Everything that changes in Germany in December 2019
An antique clock in Cologne

Deutsche Bahn gets on track with new changes

On December 15th, Deutsche Bahn will be releasing its new timetable for the winter of 2019/2020. Among other things, more ICEs and Sprinter high-speed trains will come into use.

For the first time, an ICE will also travel from Germany to Switzerland. Some further connections to neighbouring countries will also be expanded.

READ ALSO: How travelling by train in Germany is set to improve

Connections will also be improved domestically. Trains traveling between Hamburg and North Rhine-Westphalia will be increased by 15 percent. 

Photo: DPA

ICE trains will travel between the existing routes Berlin-Erfurt-Munich and Berlin-Braunschweig-Frankfurt/Main without making any other stops. 

For the first time in several years, Deutsche Bahn has refrained from increasing its rail prices, as is usually the norm with timetable changes, a company spokesman told Bild.

The step is connected with the reduction of the railway prices decided by the German government in the course of the climate package.

READ ALSO: What does Germany's planned climate protection package mean for you?

New EU Commission lead

The new EU Commission, run under the leadership of Ursula von der Leyen, will officially begin on December 1st.

The EU Parliament has just given the green light for Ursula von der Leyen's new EU Commission. On Wednesday in Strasbourg, 461 MEPs voted for the team of the new Commission President on Wednesday in Strasbourg, 157 voted against it and and 89 abstained. 

READ ALSO: Who is Ursula von der Leyen, the surprise candidate set to take the EU's top job?

Von der Leyen replaces Jean-Claude Juncker after five years (one term) as Commission President.

WhatsApp cuts back

For a long time WhatsApp has been one of the most popular messaging apps in Germany, with an ever-expanding range of uses.
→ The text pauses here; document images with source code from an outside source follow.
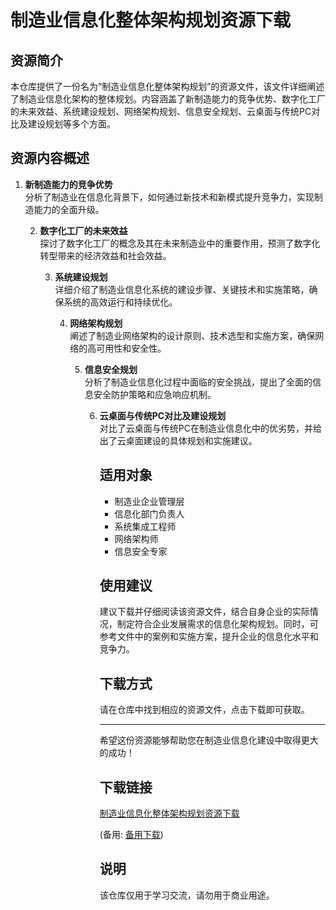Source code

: # 制造业信息化整体架构规划资源下载

## 资源简介

本仓库提供了一份名为“制造业信息化整体架构规划”的资源文件，该文件详细阐述了制造业信息化架构的整体规划。内容涵盖了新制造能力的竞争优势、数字化工厂的未来效益、系统建设规划、网络架构规划、信息安全规划、云桌面与传统PC对比及建设规划等多个方面。

## 资源内容概述

1. **新制造能力的竞争优势**  
   分析了制造业在信息化背景下，如何通过新技术和新模式提升竞争力，实现制造能力的全面升级。

   2. **数字化工厂的未来效益**  
      探讨了数字化工厂的概念及其在未来制造业中的重要作用，预测了数字化转型带来的经济效益和社会效益。

      3. **系统建设规划**  
         详细介绍了制造业信息化系统的建设步骤、关键技术和实施策略，确保系统的高效运行和持续优化。

         4. **网络架构规划**  
            阐述了制造业网络架构的设计原则、技术选型和实施方案，确保网络的高可用性和安全性。

            5. **信息安全规划**  
               分析了制造业信息化过程中面临的安全挑战，提出了全面的信息安全防护策略和应急响应机制。

               6. **云桌面与传统PC对比及建设规划**  
                  对比了云桌面与传统PC在制造业信息化中的优劣势，并给出了云桌面建设的具体规划和实施建议。

                  ## 适用对象

                  - 制造业企业管理层
                  - 信息化部门负责人
                  - 系统集成工程师
                  - 网络架构师
                  - 信息安全专家

                  ## 使用建议

                  建议下载并仔细阅读该资源文件，结合自身企业的实际情况，制定符合企业发展需求的信息化架构规划。同时，可参考文件中的案例和实施方案，提升企业的信息化水平和竞争力。

                  ## 下载方式

                  请在仓库中找到相应的资源文件，点击下载即可获取。

                  ---

                  希望这份资源能够帮助您在制造业信息化建设中取得更大的成功！

                  ## 下载链接
                  [制造业信息化整体架构规划资源下载](https://pan.quark.cn/s/9bb078a4cf34) 

                  (备用: [备用下载](https://pan.baidu.com/s/1XszrwWr-KYCWiGi89Itfhg?pwd=1234))

                  ## 说明

                  该仓库仅用于学习交流，请勿用于商业用途。
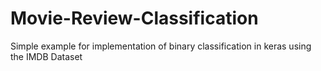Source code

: # Movie-Review-Classification
Simple example for implementation of binary classification in keras using the IMDB Dataset
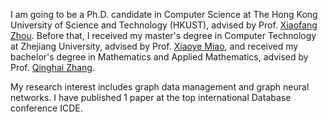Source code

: I am going to be a Ph.D. candidate in Computer Science at The Hong Kong University of Science and Technology (HKUST), advised by Prof. [Xiaofang Zhou](https://sites.google.com/view/xiaofang-zhou). 
Before that, I received my master's degree in Computer Technology at Zhejiang University, advised by Prof. [Xiaoye Miao](https://person.zju.edu.cn/miaoxy_cn), and received my bachelor's degree in Mathematics and Applied Mathematics, advised by Prof. [Qinghai Zhang](https://person.zju.edu.cn/qinghai/780774.html). 

My research interest includes graph data management and graph neural networks. I have published 1 paper at the top international Database conference ICDE.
But now one of the uses is being taken away. 

READ ALSO: These are the essential smartphone apps for living in Germany

Starting on December 7th, the messaging service will no longer be permitted to send mass messages such as newsletters. In principle, such sending already violates the usage guidelines, WhatsApp explains in its FAQs. 

Photo: DPA

Yet up until now, the sending of newsletters, which is mainly used by companies, has been tolerated. From December, however, the messenger service says it plans to take legal action against those who continue to send mass messages. 

WhatsApp is taking this step to sharpen its profile as the original intention of the service was direct communication between friends, family, and acquaintances.

READ ALSO: Don't use new WhatsApp sick note service, German doctors advise 

Plant-ing ahead

The European Commission is revising its “phytosanitary legislation” that has been in force for more than 40 years. As part of a new EU plant health regulation, potted plants or seeds, for example, must be labelled with an official label (a so-called EU-Pflanzenpass, or EU plant passport) starting on December 14th.

The EU wants to improve traceability and prevent pests from being introduced or spread. According to the Federal Research Institute for Cultivated Plants, the plant passport proves that the goods are free of pests and that all plant health requirements have been met.

A package deal for subcontractors

The German government wants to put an end to unacceptable working conditions in the parcel industry, and at the same time take the fight against undeclared work seriously.

The Parcel Courier Protection Act will therefore come into force on December 1st, the Federal Ministry of Labour and Social Affairs announced recently. 

In order to increase cost efficiency, large parcel service providers (main contractors) often pass on orders to subcontractors. However, some of them pay little or no social security contributions.

 With the new law, the government wants to ensure that subcontractors pay social security contributions properly.

Letters are posted through a postbox in the centre of Cologne. Photo: DPA

Health insurance funds and employers' liability insurance associations can issue subcontractors with a so-called clearance certificate if they meet their social security contribution obligations.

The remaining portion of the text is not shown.